Had several of them. Couldn't afford/justify the 1000 when that came along but as soon as the 500 came along I got given one by a friend who'd got it cheap in the US. Then when the 1500 came along got that big ugly box to replace the 500 and to see how seriously useful it could be to me. Turned out, very useful, maxed out with accelerator, extra RAM, SCSI HDD! So a 3K was soon added, also maxed out. A joy to use! Soon after got my first NeXT (pizza)box and then added an Amiga 1200 and soon an A4K.
NeXT blew me away for raw power of the OS etc. so got a Cube ready maxed out that was surplus to requirements with an IT supplier and so went dirt cheap. So NeXT boxen served for the serious work, and an early dial-up internet connection.
The Miggies served for lighter work and all on LAN with the NeXT boxen.

Amiga OS, in hindsight, was a bit of a mess really and would have been difficult to make multi-user , with secure user accounts. Workbench, given the constraints of having to work with TVs, was way better designed than the Mac GUI I always thought, and in conjunction with DOpus was great. (Pity GFX cards didn't support movable screens!) Alas, NeXT stopped making hardware in '93 just about the same time that Commodore went tits up.
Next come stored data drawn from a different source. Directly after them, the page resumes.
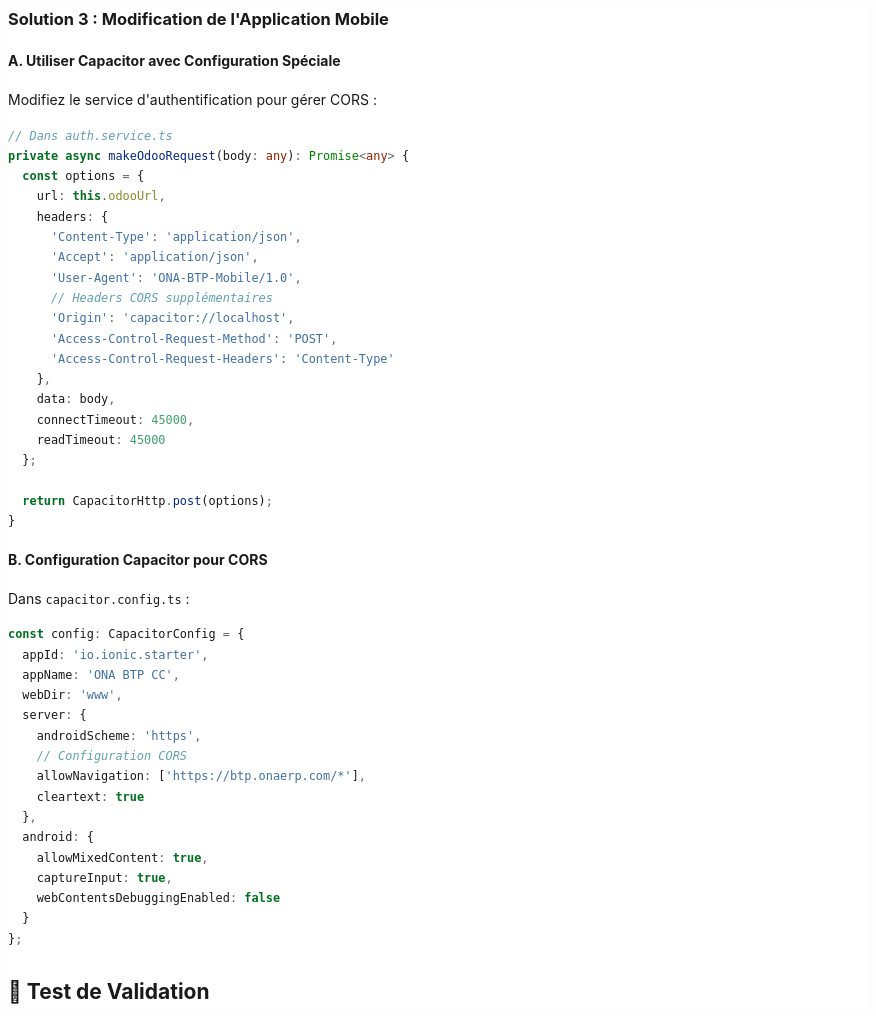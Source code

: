 ### **Solution 3 : Modification de l'Application Mobile**

#### A. Utiliser Capacitor avec Configuration Spéciale

Modifiez le service d'authentification pour gérer CORS :

```typescript
// Dans auth.service.ts
private async makeOdooRequest(body: any): Promise<any> {
  const options = {
    url: this.odooUrl,
    headers: { 
      'Content-Type': 'application/json',
      'Accept': 'application/json',
      'User-Agent': 'ONA-BTP-Mobile/1.0',
      // Headers CORS supplémentaires
      'Origin': 'capacitor://localhost',
      'Access-Control-Request-Method': 'POST',
      'Access-Control-Request-Headers': 'Content-Type'
    },
    data: body,
    connectTimeout: 45000,
    readTimeout: 45000
  };

  return CapacitorHttp.post(options);
}
```

#### B. Configuration Capacitor pour CORS

Dans `capacitor.config.ts` :

```typescript
const config: CapacitorConfig = {
  appId: 'io.ionic.starter',
  appName: 'ONA BTP CC',
  webDir: 'www',
  server: {
    androidScheme: 'https',
    // Configuration CORS
    allowNavigation: ['https://btp.onaerp.com/*'],
    cleartext: true
  },
  android: {
    allowMixedContent: true,
    captureInput: true,
    webContentsDebuggingEnabled: false
  }
};
```

## 🧪 **Test de Validation**
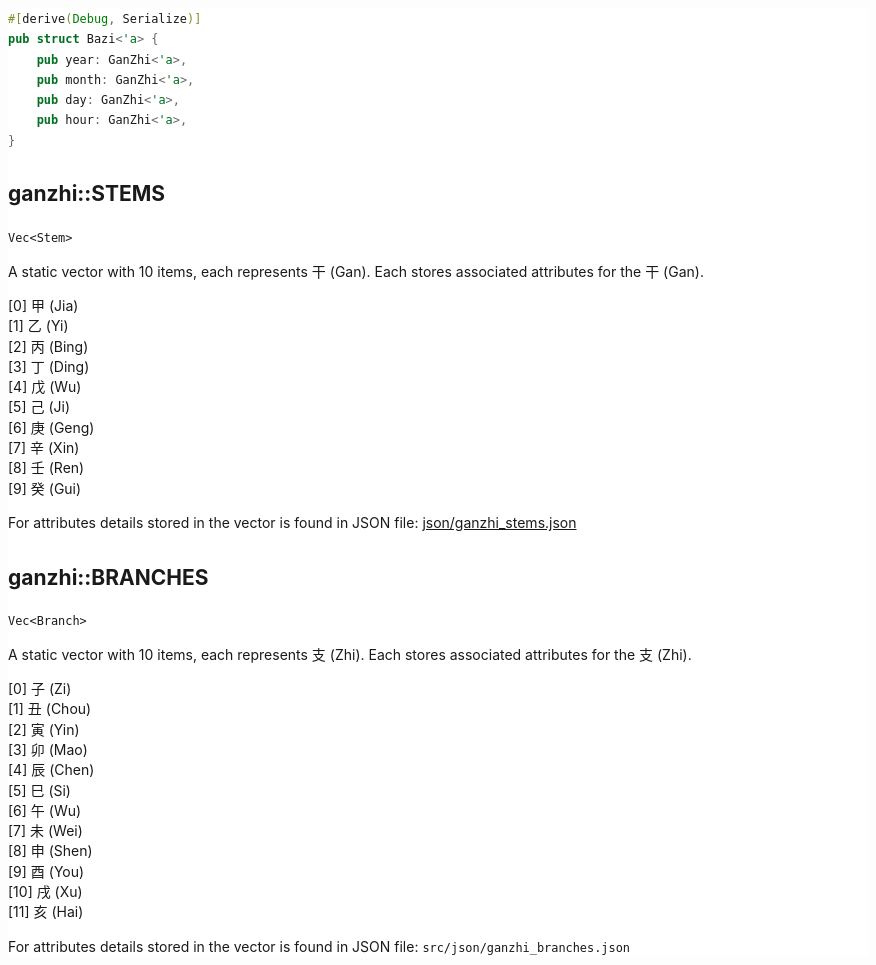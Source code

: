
 ```rust
#[derive(Debug, Serialize)]
pub struct Bazi<'a> {
    pub year: GanZhi<'a>,
    pub month: GanZhi<'a>,
    pub day: GanZhi<'a>,
    pub hour: GanZhi<'a>,
}
```

## ganzhi::STEMS

`Vec<Stem>`

A static vector with 10 items, each represents 干 (Gan).
Each stores associated attributes for the 干 (Gan).

[0] 甲 (Jia)  
[1] 乙 (Yi)  
[2] 丙 (Bing)  
[3] 丁 (Ding)  
[4] 戊 (Wu)  
[5] 己 (Ji)  
[6] 庚 (Geng)  
[7] 辛 (Xin)  
[8] 壬 (Ren)  
[9] 癸 (Gui)  

For attributes details stored in the vector is found in JSON file:
[json/ganzhi_stems.json](../json/ganzhi_stems.json)

## ganzhi::BRANCHES

`Vec<Branch>`

A static vector with 10 items, each represents 支 (Zhi).
Each stores associated attributes for the 支 (Zhi).

[0] 子 (Zi)  
[1] 丑 (Chou)  
[2] 寅 (Yin)  
[3] 卯 (Mao)  
[4] 辰 (Chen)  
[5] 巳 (Si)  
[6] 午 (Wu)  
[7] 未 (Wei)  
[8] 申 (Shen)  
[9] 酉 (You)  
[10] 戌 (Xu)  
[11] 亥 (Hai)  

For attributes details stored in the vector is found in JSON file:
`src/json/ganzhi_branches.json`

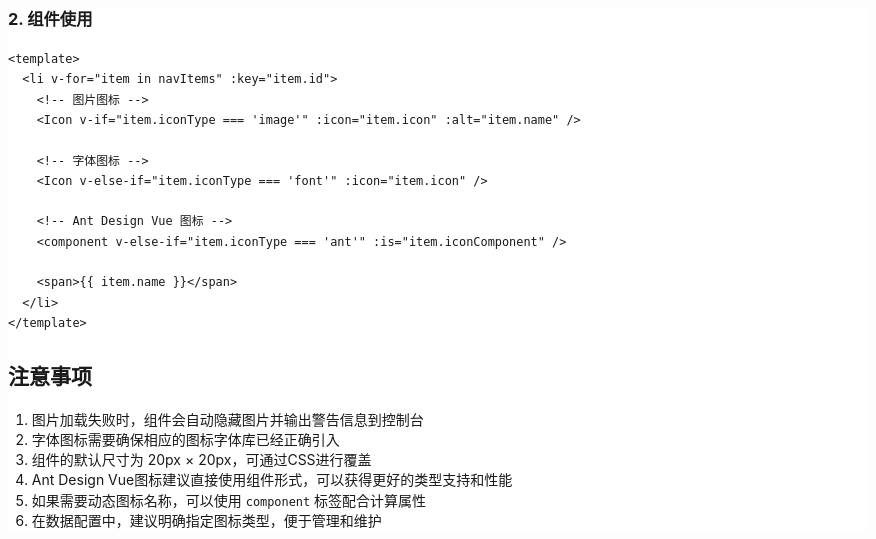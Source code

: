 ### 2. 组件使用

```vue
<template>
  <li v-for="item in navItems" :key="item.id">
    <!-- 图片图标 -->
    <Icon v-if="item.iconType === 'image'" :icon="item.icon" :alt="item.name" />
    
    <!-- 字体图标 -->
    <Icon v-else-if="item.iconType === 'font'" :icon="item.icon" />
    
    <!-- Ant Design Vue 图标 -->
    <component v-else-if="item.iconType === 'ant'" :is="item.iconComponent" />
    
    <span>{{ item.name }}</span>
  </li>
</template>
```

## 注意事项

1. 图片加载失败时，组件会自动隐藏图片并输出警告信息到控制台
2. 字体图标需要确保相应的图标字体库已经正确引入
3. 组件的默认尺寸为 20px × 20px，可通过CSS进行覆盖
4. Ant Design Vue图标建议直接使用组件形式，可以获得更好的类型支持和性能
5. 如果需要动态图标名称，可以使用 `component` 标签配合计算属性
6. 在数据配置中，建议明确指定图标类型，便于管理和维护 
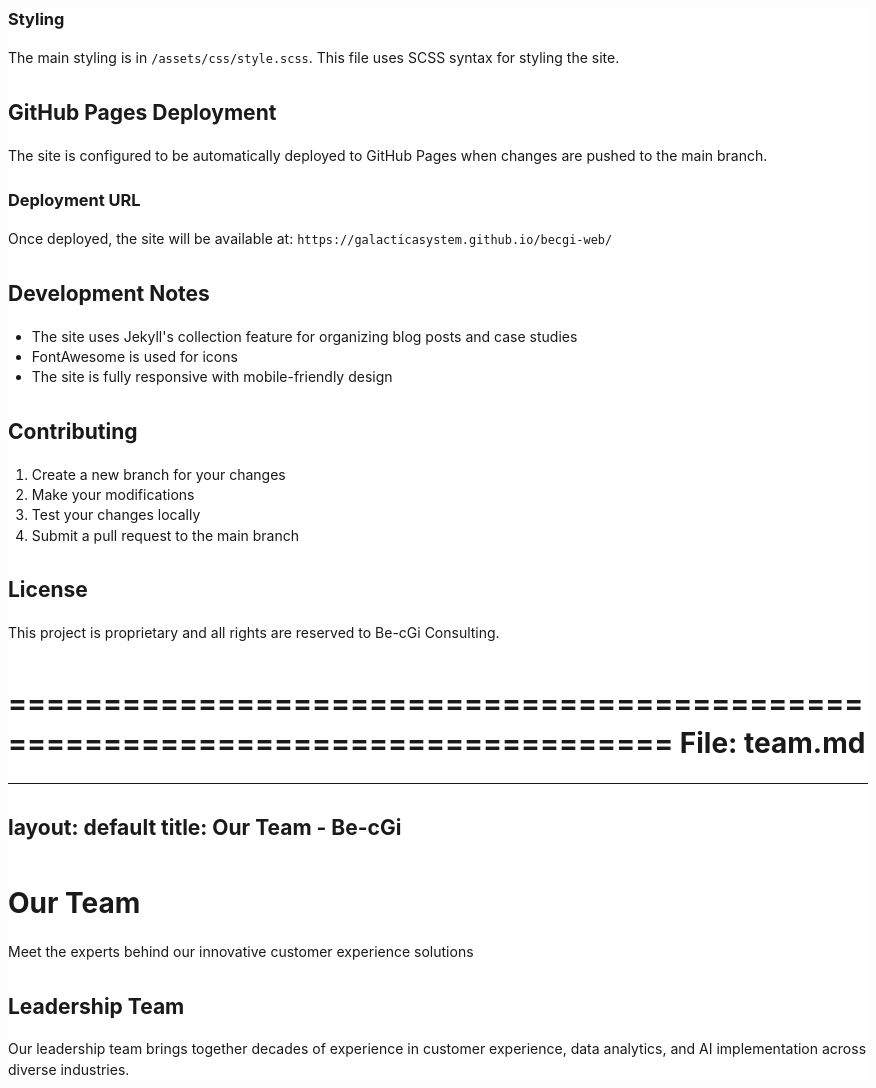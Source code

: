### Styling
The main styling is in `/assets/css/style.scss`. This file uses SCSS syntax for styling the site.

## GitHub Pages Deployment

The site is configured to be automatically deployed to GitHub Pages when changes are pushed to the main branch.

### Deployment URL
Once deployed, the site will be available at: `https://galacticasystem.github.io/becgi-web/`

## Development Notes

- The site uses Jekyll's collection feature for organizing blog posts and case studies
- FontAwesome is used for icons
- The site is fully responsive with mobile-friendly design

## Contributing

1. Create a new branch for your changes
2. Make your modifications
3. Test your changes locally
4. Submit a pull request to the main branch

## License

This project is proprietary and all rights are reserved to Be-cGi Consulting.




================================================================================
File: team.md
================================================================================

---
layout: default
title: Our Team - Be-cGi
---

<div class="hero-banner">
  <div class="banner-content">
    <h1>Our Team</h1>
    <p class="tagline">Meet the experts behind our innovative customer experience solutions</p>
  </div>
</div>

<div class="team-section">
  <div class="container">
    <h2 class="text-center">Leadership Team</h2>
    <p class="section-intro text-center">Our leadership team brings together decades of experience in customer experience, data analytics, and AI implementation across diverse industries.</p>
Still hung on to all machines for quite some time. And for really serious heavy stuff had access to SGI Power Indigo and Sun UltraSparc machines, in return for a few hours of work. (Loved them both!)
But anyway, got that Amiga emulator set up and re-created my old 3 and 4K machines, but no time to 'play' for a few years now.

Why is it that when we get older and should have all the time in the world on our hands, the darn time doesn't play ball and it's 'tempus fugit'! Bitch that!

Wish I still had the old Lightwave. On the whole, the Amiga had some pretty decent GFX apps. Towards the end of the Miggy & NeXT time had started seriously messing with digital art, and tried to do a couple of 3D anims with Lightwave - one of a (solid but semi transpt.!) tesseract moving through a 3D space while rotating along all axes in turn, and one of a (solid but semi transpt.!) five dimensional hypercube doing the same. Alas, the A4K with its 060 accelerator and 128MB RAM barely managed to render the starting frame in each case, after running for a couple of days!

A bit later managed to recreate them on the Indigo, completed rendering both in a couple of days each. A Gallery with which I was part of an exhibition of digital art wanted something to put on a screen so sent them the 5D one and it was selected!
ARexx was pretty useful, too. Also came in useful with OS/2 and its Rexx when I'd build my first PC. Ah yeah, the good old days!